ESR 07 WP2.2: Coupled radiation effects on emerging power devices

Short abstract:

New power device technologies (SiC, GaN, smart power) are very promising. However, a lot has still to be done to address the new degradation mechanisms of wide band gap power technologies. This study is essential to address the technological evolution of next generation on-board satellite power systems. The PhD work will investigate both the sensitivity to radiation (mixed field) of COTS power technologies (silicon, wide band gap, smartpower) and the impact of radiation-induced degradation on the time-to-end of functionality of the global system. This work aims at determining if, besides their appealing electrical performance, next generation power devices can meet the space applications’ requirements in terms of radiation behaviour. Devices under investigations will come from four different technologies: Si, SiC, GaN and smart power (including both driver logic and power stages). Very few or no results of the coupled aging and radiation effects exists for innovative power technologies. This ESR will profit from the basic mechanism analysis of ESR4 and its findings will be incorporated in ESR’s 15 guideline.

Long abstract:

Since the very beginning of the space conquest, space environment has been one of the major challenges for the operation of the space systems. Beyond some obvious military strategic interests, one can find many civil applications in space, such as earth observation (SPOT4, ERS-1, ERS-2) and navigation (GALILEO). Even though such applications have been remarkably developed from a technological viewpoint, one cannot neglect the effects on these systems by the harsh radiation environment in space.
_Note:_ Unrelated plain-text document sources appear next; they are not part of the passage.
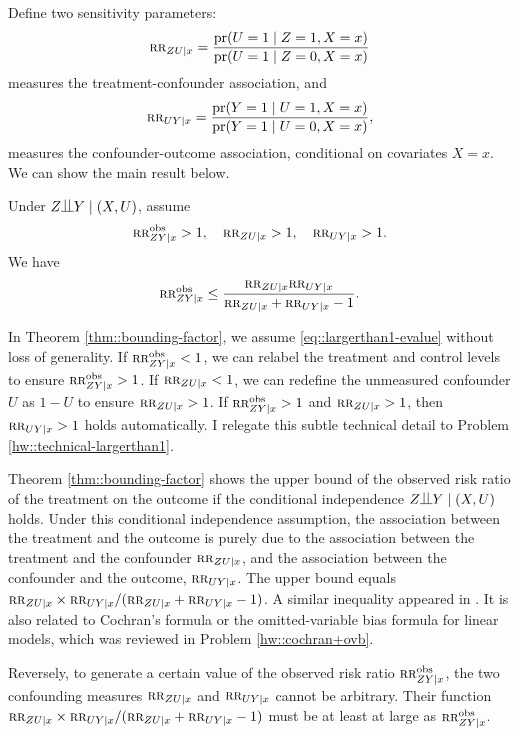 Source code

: Define two sensitivity parameters:
$$
\RR_{ZU\mid x} = \frac{ \pr(U=1\mid Z=1,X=x) }{ \pr(U=1\mid Z=0,X=x)  } 
$$
measures the treatment-confounder association, 
and
$$
\RR_{UY\mid x} = \frac{  \pr(Y=1\mid U=1, X=x) }{  \pr(Y=1\mid U=0, X=x) },
$$
measures the confounder-outcome association, conditional on covariates $X=x$.  We can show the main result below.

\begin{theorem}\label{thm::bounding-factor}
Under $Z\ind Y\mid (X, U)$, assume 
\begin{equation}\label{eq::largerthan1-evalue}
\RR_{ZY\mid x}^\obs > 1, \quad
 \RR_{ZU\mid x} > 1,\quad 
 \RR_{UY\mid x} > 1.
\end{equation}
We have 
$$
\RR_{ZY\mid x}^\obs \leq \frac{ \RR_{ZU\mid x}  \RR_{UY\mid x} }{  \RR_{ZU\mid x} + \RR_{UY\mid x} - 1} .
$$
\end{theorem}

In Theorem \ref{thm::bounding-factor}, we assume \eqref{eq::largerthan1-evalue}  without loss of generality. If $\RR_{ZY\mid x}^\obs < 1$, we can relabel the treatment and control levels to ensure $\RR_{ZY\mid x}^\obs > 1$. If $  \RR_{ZU\mid x}  < 1$, we can redefine the unmeasured confounder $U$ as $1-U$ to ensure $   \RR_{ZU\mid x}  > 1$. If $\RR_{ZY\mid x}^\obs > 1$ and $ \RR_{ZU\mid x} > 1$, then $ \RR_{UY\mid x}  > 1$ holds automatically. I relegate this subtle technical detail to Problem \ref{hw::technical-largerthan1}. 


Theorem \ref{thm::bounding-factor} shows the upper bound of the observed risk ratio of the treatment on the outcome if the conditional independence $Z\ind Y\mid (X, U)$ holds. Under this conditional independence assumption, the association between the treatment and the outcome is purely due to the association between the treatment and the confounder $\RR_{ZU\mid x} $, and the association between the confounder and the outcome, $\RR_{UY\mid x}$. The upper bound equals $\RR_{ZU\mid x} \times  \RR_{UY\mid x} /  (\RR_{ZU\mid x} + \RR_{UY\mid x} - 1)$. 
A similar inequality appeared in \citet{lee2011bounding}. 
It is also related to Cochran's formula or the omitted-variable bias formula for linear models, which was reviewed in Problem \ref{hw::cochran+ovb}.  



Reversely, to generate a certain value of the observed risk ratio $\RR_{ZY\mid x}^\obs$, the two confounding measures $\RR_{ZU\mid x} $ and $\RR_{UY\mid x}$ cannot be arbitrary. Their function $\RR_{ZU\mid x}  \times  \RR_{UY\mid x} /  (\RR_{ZU\mid x} + \RR_{UY\mid x} - 1)$ must be at least at large as $\RR_{ZY\mid x}^\obs$.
Power devices are the key components for space applications. They are indeed used within energy conversion systems and are basically in the core of any satellite's power supply. Space is a harsh environment where embedded power MOSFETs are exposed to a strong radiative stress, which is known to affect the overall system reliability. Thus, ensuring the reliability of power stages is the first step to achieve when securing embedded electronics in space.

Basically, power MOSFETs share many of the radiation induced issues exhibited by MOS transistors (e.g. shift in threshold voltage, increase in on-resistance, decrease in transconductance...). However, compared to signal transistors, power MOSFETs have a lower doping and thicker insulation layers which make them more sensitive both to ionizing dose effects and to catastrophic single event phenomena, e.g. single-event burnout (SEB) and single-event gate rupture (SEGR). In both cases, the device will experience a high leakage current that may not be acceptable in a circuit application. SEGR and SEB are the two primary kind of catastrophic phenomena that can destroy the functionality of a power MOSFET, and thereby the whole system. One part of the study will, in particular, focus on how such a degradation in the devices might impact the reliability of the whole system. In this way, a reliability studies will be performed on degraded devices.

So far, an extensive work has been done for assessing the reliability of embedded standard vertical power MOSFETs. Looking forward to power devices that might be embedded in the future, wide bandgap power devices seem to offer an interesting trade-off with high voltage, high frequency and high temperature capabilities. However, their radiation behavior along with cumulated ionizing dose as well as the impact of combined effects such as dose/SEE, aging/dose or aging/SEE, have not been extensively investigated yet.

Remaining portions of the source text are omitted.